Activity >> Where a line of the following data contains the string "starting", include it in the tally. Report the total alone.

Information supplied >>
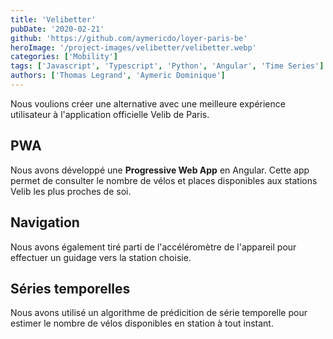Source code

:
 ```yaml
---
title: 'Velibetter'
pubDate: '2020-02-21'
github: 'https://github.com/aymericdo/loyer-paris-be'
heroImage: '/project-images/velibetter/velibetter.webp'
categories: ['Mobility']
tags: ['Javascript', 'Typescript', 'Python', 'Angular', 'Time Series']
authors: ['Thomas Legrand', 'Aymeric Dominique']
---
```


Nous voulions créer une alternative avec une meilleure expérience utilisateur à l'application officielle Velib de Paris.

## PWA

Nous avons développé une **Progressive Web App** en Angular. Cette app permet de consulter le nombre de vélos et places disponibles aux stations Velib les plus proches de soi.

## Navigation

Nous avons également tiré parti de l'accéléromètre de l'appareil pour effectuer un guidage vers la station choisie.

## Séries temporelles

Nous avons utilisé un algorithme de prédicition de série temporelle pour estimer le nombre de vélos disponibles en station à tout instant.
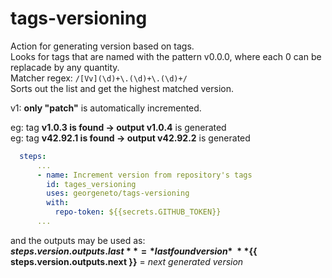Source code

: # tags-versioning

Action for generating version based on tags.  \
Looks for tags that are named with the pattern v0.0.0, where each 0 can be replacade by any quantity. \
  Matcher regex: ``` /[Vv](\d)+\.(\d)+\.(\d)+/ ``` \
Sorts out the list and get the highest matched version. 

v1: **only "patch"** is automatically incremented. 

eg: tag **v1.0.3 is found   -> output v1.0.4**   is generated \
eg: tag **v42.92.1 is found -> output v42.92.2** is generated 

```yaml
  steps:
      ...
      - name: Increment version from repository's tags
        id: tages_versioning
        uses: georgeneto/tags-versioning
        with:
          repo-token: ${{secrets.GITHUB_TOKEN}}
      ...
```
          
and the outputs may be used as:  \
**${{ steps.version.outputs.last }}** = *last found version* \
**${{ steps.version.outputs.next }}** = *next generated version*
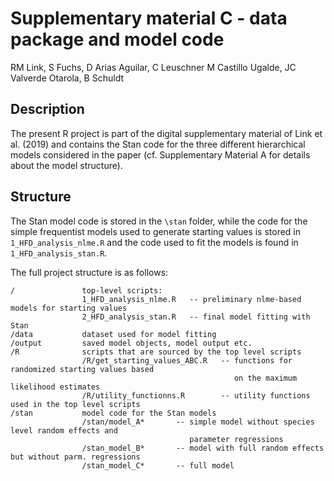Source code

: Supplementary material C - data package and model code
================
RM Link, S Fuchs, D Arias Aguilar, C Leuschner M Castillo Ugalde, JC
Valverde Otarola, B Schuldt

## Description

The present R project is part of the digital supplementary material of
Link et al. (2019) and contains the Stan code for the three different
hierarchical models considered in the paper (cf. Supplementary Material
A for details about the model structure).

## Structure

The Stan model code is stored in the `\stan` folder, while the code for
the simple frequentist models used to generate starting values is stored
in `1_HFD_analysis_nlme.R` and the code used to fit the models is found
in `1_HFD_analysis_stan.R`.

The full project structure is as follows:

``` text
/               top-level scripts:
                1_HFD_analysis_nlme.R   -- preliminary nlme-based models for starting values
                2_HFD_analysis_stan.R   -- final model fitting with Stan
/data           dataset used for model fitting
/output         saved model objects, model output etc.
/R              scripts that are sourced by the top level scripts
                /R/get_starting_values_ABC.R   -- functions for randomized starting values based
                                                  on the maximum likelihood estimates
                /R/utility_functionns.R        -- utility functions used in the top level scripts                                  
/stan           model code for the Stan models
                /stan/model_A*       -- simple model without species level random effects and 
                                        parameter regressions
                /stan_model_B*       -- model with full random effects but without parm. regressions
                /stan_model_C*       -- full model
```

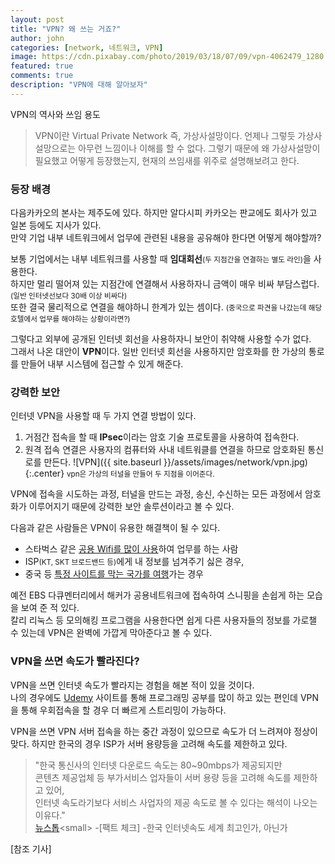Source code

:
 ```yaml
---
layout: post
title: "VPN? 왜 쓰는 거죠?"
author: john
categories: [network, 네트워크, VPN]
image: https://cdn.pixabay.com/photo/2019/03/18/07/09/vpn-4062479_1280.jpg
featured: true
comments: true
description: "VPN에 대해 알아보자"
---
```

VPN의 역사와 쓰임 용도

 > VPN이란 <span class="color--red">Virtual Private Network</span> 즉, 가상사설망이다.
언제나 그렇듯 가상사설망으로는 아무런 느낌이나 이해를 할 수 없다. 
그렇기 때문에 왜 가상사설망이 필요했고 어떻게 등장했는지, 현재의 쓰임새를 위주로 설명해보려고 한다.  

### 등장 배경
다음카카오의 본사는 제주도에 있다. 하지만 알다시피 카카오는 판교에도 회사가 있고 일본 등에도 지사가 있다.<br>
만약 기업 내부 네트워크에서 업무에 관련된 내용을 공유해야 한다면 어떻게 해야할까?

보통 기업에서는 내부 네트워크를 사용할 때 **임대회선**<small>(두 지점간을 연결하는 별도 라인)</small>을 사용한다.<br>
하지만 멀리 떨어져 있는 지점간에 연결해서 사용하자니 금액이 매우 비싸 부담스럽다.<small>(일반 인터넷선보다 30배 이상 비싸다)</small> <br>
또한 결국 물리적으로 연결을 해야하니 한계가 있는 셈이다. <small>(중국으로 파견을 나갔는데 해당 호텔에서 업무를 해야하는 상황이라면?)</small>

그렇다고 외부에 공개된 인터넷 회선을 사용하자니 보안이 취약해 사용할 수가 없다.    
그래서 나온 대안이 **VPN**이다. 일반 인터넷 회선을 사용하지만 암호화를 한 가상의 통로를 만들어 내부 시스템에 접근할 수 있게 해준다.


### 강력한 보안

인터넷 VPN을 사용할 때 두 가지 연결 방법이 있다. 
1. 거점간 접속을 할 때 **IPsec**이라는 암호 기술 프로토콜을 사용하여 접속한다. 
2. 원격 접속 연결은 사용자의 컴퓨터와 사내 네트워클를 연결을 하므로 암호화된 통신로를 만든다.
![VPN]({{ site.baseurl }}/assets/images/network/vpn.jpg){:.center}
<small class="caption" style="margin-top:-3rem;">vpn은 가상의 터널을 만들어 두 지점을 이어준다.</small>

VPN에 접속을 시도하는 과정, 터널을 만드는 과정, 송신, 수신하는 모든 과정에서 암호화가 이루어지기 때문에 강력한 보안 솔루션이라고 볼 수 있다.

다음과 같은 사람들은 VPN이 유용한 해결책이 될 수 있다.

- 스타벅스 같은 <u>공용 Wifi를 많이 사용</u>하여 업무를 하는 사람
- ISP<small>(KT, SKT 브로드밴드 등)</small>에게 내 정보를 넘겨주기 싫은 경우,
- 중국 등 <u>특정 사이트를 막는 국가를 여행</u>가는 경우 

예전 EBS 다큐멘터리에서 해커가 공용네트워크에 접속하여 스니핑을 손쉽게 하는 모습을 보여 준 적 있다.<br> 
칼리 리눅스 등 모의해킹 프로그램을 사용한다면 쉽게 다른 사용자들의 정보를 가로챌 수 있는데 VPN은 완벽에 가깝게 막아준다고 볼 수 있다.


### VPN을 쓰면 속도가 빨라진다?

VPN을 쓰면 인터넷 속도가 빨라지는 경험을 해본 적이 있을 것이다.    
나의 경우에도 [Udemy]('https://www.udemy.com') 사이트를 통해 프로그래밍 공부를 많이 하고 있는 편인데 VPN을 통해 우회접속을 할 경우 더 빠르게 스트리밍이 가능하다.

VPN을 쓰면 VPN 서버 접속을 하는 중간 과정이 있으므로 속도가 더 느려져야 정상이 맞다.
하지만 한국의 경우 ISP가 서버 용량등을 고려해 속도를 제한하고 있다. 

>"한국 통신사의 인터넷 다운로드 속도는 80~90mbps가 제공되지만 <br>콘텐츠 제공업체 등 부가서비스 업자들이 서버 용량 등을 고려해 속도를 제한하고 있어,<br> 인터넷 속도라기보다 서비스 사업자의 제공 속도로 볼 수 있다는 해석이 나오는 이유다." <br>
[뉴스톱]('http://www.newstof.com/news/articleView.html?idxno=1220')<small> -[팩트 체크] -한국 인터넷속도 세계 최고인가, 아닌가</small>



[참조 기사]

Solution to this exercise >> 3